Authored by: i3 Healthcare Solutions

There will be a lot you don’t know about a new patient during their first visit to your medical practice. If you’re lucky, you’ll have medical records from recent providers, but even then, getting a complete patient history is challenging.  

Interoperability healthcare initiatives aim to solve this challenge and consequently are fueling increased spending. A recent survey found that 55% of C-level executives planned to spend 5% to 20% more on solutions for healthcare interoperability in 2023 than in the prior year.  

“In this day and age, we still have some patients hand-carrying their medical records from provider to provider,” says Jon Swisher, director of sales engineering, healthcare at i3 Verticals. “Solving this disconnect requires a single source of truth readily accessible to providers, which includes accurate and reliable data.”  

However, achieving this single source of truth isn’t without challenges, many of which can interfere with providers’ reaching the necessary efficiency and accuracy required to best serve their patients.  

Interoperability healthcare data: Many systems, many formats  

Interoperability is complex. Providers have many systems and sets of data and integrating them isn’t always easy. “Sometimes the challenge involves permissions; sometimes it involves integrations or some other hurdle,” says Swisher. “Additionally, the industry is experiencing an increased number of mergers and acquisitions, creating another layer of complexity.”  

Organizations also struggle with ‘analysis by paralysis’ due to the sheer volume of data and lack of capabilities to effectively leverage it. Swisher suggests that interoperability is a priority, but ensuring the data is actionable is also essential.  

He recommends asking whether the data is in the required format, or it needs to be translated. Also, identifying who needs the data and in which format will support more successful interoperability.   

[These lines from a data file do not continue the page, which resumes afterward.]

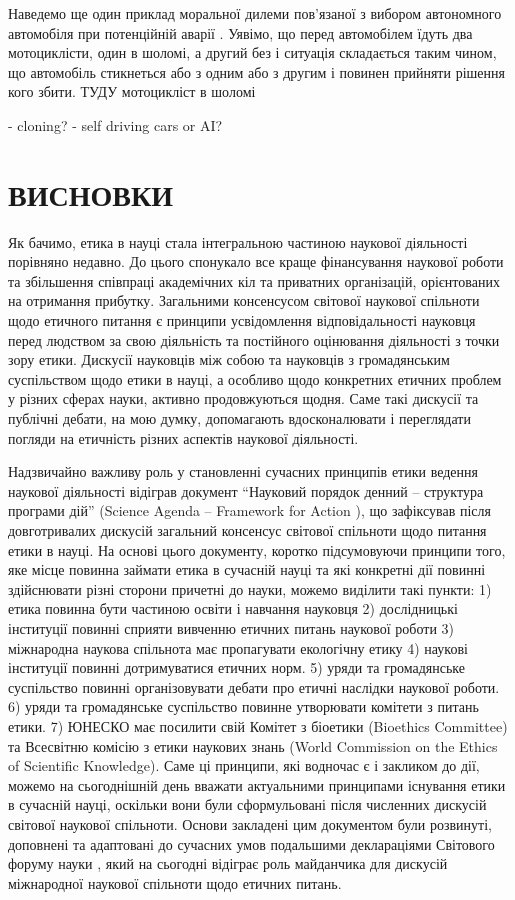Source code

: Наведемо ще один приклад моральної дилеми пов'язаної з вибором автономного автомобіля при потенційній аварії \cite{goodall2014ethical}. Уявімо, що перед автомобілем їдуть два мотоциклісти, один в шоломі, а другий без і ситуація складається таким чином, що автомобіль стикнеться або з одним або з другим і повинен прийняти рішення кого збити. ТУДУ мотоцикліст в шоломі

- cloning?
- self driving cars or AI?

\clearpage

\section*{ВИСНОВКИ}

Як бачимо, етика в науці стала інтегральною частиною наукової діяльності порівняно недавно. До цього спонукало все краще фінансування наукової роботи та збільшення співпраці академічних кіл та приватних організацій, орієнтованих на отримання прибутку. Загальними консенсусом світової наукової спільноти щодо етичного питання є принципи усвідомлення відповідальності науковця перед людством за свою діяльність та постійного оцінювання діяльності з точки зору етики. Дискусії науковців між собою та науковців з громадянським суспільством щодо етики в науці, а особливо щодо конкретних етичних проблем у різних сферах науки, активно продовжуються щодня. Саме такі дискусії та публічні дебати, на мою думку, допомагають вдосконалювати і переглядати погляди на етичність різних аспектів наукової діяльності.

Надзвичайно важливу роль у становленні сучасних принципів етики ведення наукової діяльності відіграв документ \foreignquote{ukrainian}{Науковий порядок денний – структура програми дій} (Science Agenda – Framework for Action \cite[476]{WorldConferenceOnScience}), що зафіксував після довготривалих дискусій загальний консенсус світової спільноти щодо питання етики в науці. На основі цього документу, коротко підсумовуючи принципи того, яке місце повинна займати етика в сучасній науці та які конкретні дії повинні здійснювати різні сторони причетні до науки, можемо виділити такі пункти: 1) етика повинна бути частиною освіти і навчання науковця 2) дослідницькі інституції повинні сприяти вивченню етичних питань наукової роботи 3) міжнародна наукова спільнота має пропагувати екологічну етику 4) наукові інституції повинні дотримуватися етичних норм. 5) уряди та громадянське суспільство повинні організовувати дебати про етичні наслідки наукової роботи. 6) уряди та громадянське суспільство повинне утворювати комітети з питань етики. 7) ЮНЕСКО має посилити свій Комітет з біоетики (Bioethics Committee) та Всесвітню комісію з етики наукових знань (World Commission on the Ethics of Scientific Knowledge). Саме ці принципи, які водночас є і закликом до дії, можемо на сьогоднішній день вважати актуальними принципами існування етики в сучасній науці, оскільки вони були сформульовані після численних дискусій світової наукової спільноти. Основи закладені цим документом були розвинуті, доповнені та адаптовані до сучасних умов подальшими деклараціями Світового форуму науки \cite{WorldScienceForumDeclaration2019}, який на сьогодні відіграє роль майданчика для дискусій міжнародної наукової спільноти щодо етичних питань.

Data interoperability healthcare: Tips for success  

As organizations work to improve interoperability and data sharing, Swisher suggests a few insights to consider.  

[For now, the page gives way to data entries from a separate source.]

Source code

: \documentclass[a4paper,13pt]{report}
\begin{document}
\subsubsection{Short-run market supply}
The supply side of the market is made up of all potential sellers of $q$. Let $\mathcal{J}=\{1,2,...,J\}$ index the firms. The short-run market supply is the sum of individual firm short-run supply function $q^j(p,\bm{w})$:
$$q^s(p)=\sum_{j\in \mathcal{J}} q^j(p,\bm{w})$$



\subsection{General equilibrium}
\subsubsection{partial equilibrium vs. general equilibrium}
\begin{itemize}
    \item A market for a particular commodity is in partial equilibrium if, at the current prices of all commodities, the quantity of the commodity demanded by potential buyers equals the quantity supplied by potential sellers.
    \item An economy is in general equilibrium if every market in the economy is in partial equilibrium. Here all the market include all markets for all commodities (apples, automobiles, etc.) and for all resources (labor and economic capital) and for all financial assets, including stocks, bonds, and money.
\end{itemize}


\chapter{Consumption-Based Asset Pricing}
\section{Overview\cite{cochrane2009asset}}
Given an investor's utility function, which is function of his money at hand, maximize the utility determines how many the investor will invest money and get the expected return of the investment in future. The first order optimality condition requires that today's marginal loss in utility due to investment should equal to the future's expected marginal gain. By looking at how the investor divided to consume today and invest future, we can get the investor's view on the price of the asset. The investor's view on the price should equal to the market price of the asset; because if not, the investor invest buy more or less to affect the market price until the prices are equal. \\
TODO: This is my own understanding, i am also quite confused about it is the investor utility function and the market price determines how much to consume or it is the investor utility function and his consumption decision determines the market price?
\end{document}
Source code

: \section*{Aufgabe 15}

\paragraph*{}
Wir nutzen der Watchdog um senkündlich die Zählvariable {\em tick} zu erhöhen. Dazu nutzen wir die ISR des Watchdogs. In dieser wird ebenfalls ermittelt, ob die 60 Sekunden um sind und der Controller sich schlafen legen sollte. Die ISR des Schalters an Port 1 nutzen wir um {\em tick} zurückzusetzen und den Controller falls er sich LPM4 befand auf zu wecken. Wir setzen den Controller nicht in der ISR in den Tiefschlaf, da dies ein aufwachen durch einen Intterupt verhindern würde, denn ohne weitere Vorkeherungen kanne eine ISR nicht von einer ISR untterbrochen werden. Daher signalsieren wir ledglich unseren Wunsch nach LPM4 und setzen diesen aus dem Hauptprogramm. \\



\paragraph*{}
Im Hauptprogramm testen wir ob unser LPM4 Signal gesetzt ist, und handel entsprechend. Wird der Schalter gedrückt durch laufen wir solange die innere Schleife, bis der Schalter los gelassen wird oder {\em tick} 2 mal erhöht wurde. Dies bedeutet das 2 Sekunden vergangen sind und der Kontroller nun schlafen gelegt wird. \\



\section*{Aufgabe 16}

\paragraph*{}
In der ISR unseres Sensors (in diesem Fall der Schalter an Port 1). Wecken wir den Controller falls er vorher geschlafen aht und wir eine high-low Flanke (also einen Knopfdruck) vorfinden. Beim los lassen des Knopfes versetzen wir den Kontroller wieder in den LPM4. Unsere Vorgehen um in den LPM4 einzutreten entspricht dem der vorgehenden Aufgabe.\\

More data isn’t better data. Swisher explains that you want a complete patient record, but that you need to remember that more data doesn’t always equal better data. Providers need a way to interpret that data and ensure it is accurate and reliable.  

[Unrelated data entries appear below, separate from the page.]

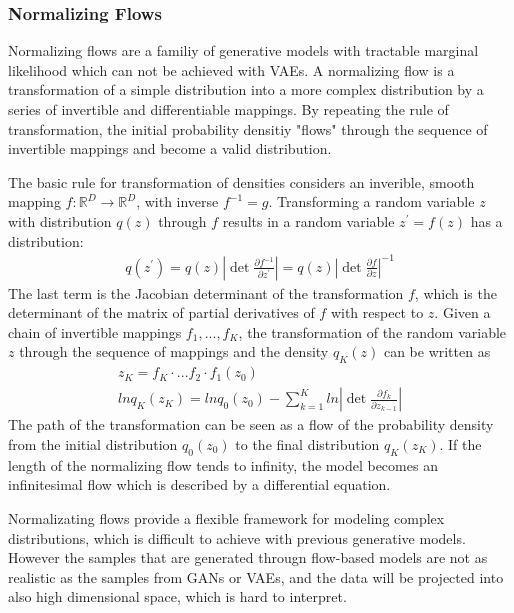 \documentclass[12pt,DIV14,BCOR12mm,a4paper,footinclude=false,headinclude,parskip=half-,twoside,openright,cleardoublepage=empty,toc=index,bibliography=totoc,listof=totoc]{scrreprt}
\numberwithin{equation}{chapter}
\begin{document}
\subsubsection{Normalizing Flows}
Normalizing flows\cite{rezende2016variational} are a familiy of generative models with tractable marginal likelihood which can not be achieved with VAEs. A normalizing flow is a transformation of a simple distribution into a more complex distribution by a series of invertible and differentiable mappings. By repeating the rule of transformation, the initial probability densitiy "flows" through the sequence of invertible mappings and become a valid distribution.

The basic rule for transformation of densities considers an inverible, smooth mapping $f: \mathbb{R}^{D} \rightarrow \mathbb{R}^{D}$, with inverse $f^{-1} = g$. Transforming a random variable $z$ with distribution $q(z)$ through $f$ results in a random variable $z^{'}  = f(z)$ has a distribution:
\begin{align}
  q(z^{'}) = q(z) \left| \det \frac{\partial f^{-1}}{\partial z^{'}} \right| = q(z) \left| \det \frac{\partial f}{\partial z} \right|^{-1}
\end{align}
The last term is the Jacobian determinant of the transformation $f$, which is the determinant of the matrix of partial derivatives of $f$ with respect to $z$. Given a chain of invertible mappings $f_{1},...,f_{K}$, the transformation of the random variable $z$ through the sequence of mappings and the density $q_{K}(z)$ can be written as
\begin{gather}
  z_{K} = f_{K} \cdot ... f_{2} \cdot f_{1}(z_{0})\\
  lnq_{K}(z_{K}) = lnq_{0}(z_{0}) - \sum_{k=1}^{K} ln \left| \det \frac{\partial f_{k}}{\partial z_{k-1}} \right|
\end{gather}
The path of the transformation can be seen as a flow of the probability density from the initial distribution $q_{0}(z_{0})$ to the final distribution $q_{K}(z_{K})$. If the length of the normalizing flow tends to infinity, the model becomes an infinitesimal flow which is described by a differential equation.

Normalizating flows provide a flexible framework for modeling complex distributions, which is difficult to achieve with previous generative models. However the samples that are generated througn flow-based models are not as realistic as the samples from GANs or VAEs, and the data will be projected into also high dimensional space, which is hard to interpret.
\end{document}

Identify potential data issues. As you work toward improving interoperability, proactively anticipate potential issues, such as incompatible formats. For example, system A might save a data point in a time/date format, but system B might save it in a date format. These slight differences can cause additional complexity when integrating and improving interoperability.  

Extend self-serve options. Keep self-serve options at the forefront as you work to improve interoperability. “Demographics are shifting,” says Swisher. “As you consider serving younger generations, remember that they don’t want to talk on the phone. They want to text, chat online, or use a tech-enabled solution. So, we want to achieve interoperability in a way that promotes self-serve capabilities.”  

Interoperability healthcare: Long road, continued progress  

One of the most significant opportunities as providers move into the future is achieving that “single source of truth,” according to Swisher. He explains that this achievement could eliminate a great deal of the repetitive work happening today, resulting in fewer errors, improved efficiency, and time savings. And, of course, all these gains can positively impact the patient experience.  

But are we close to removing the need to lug paper charts from provider to provider? Not yet, but we’re certainly inching closer. “There aren’t really limitations from a technology perspective,” says Swisher. “The larger issue is if an organization has the resources to invest in technology. And once they do, working with the right partner is key to anticipating and avoiding common interoperability pitfalls.”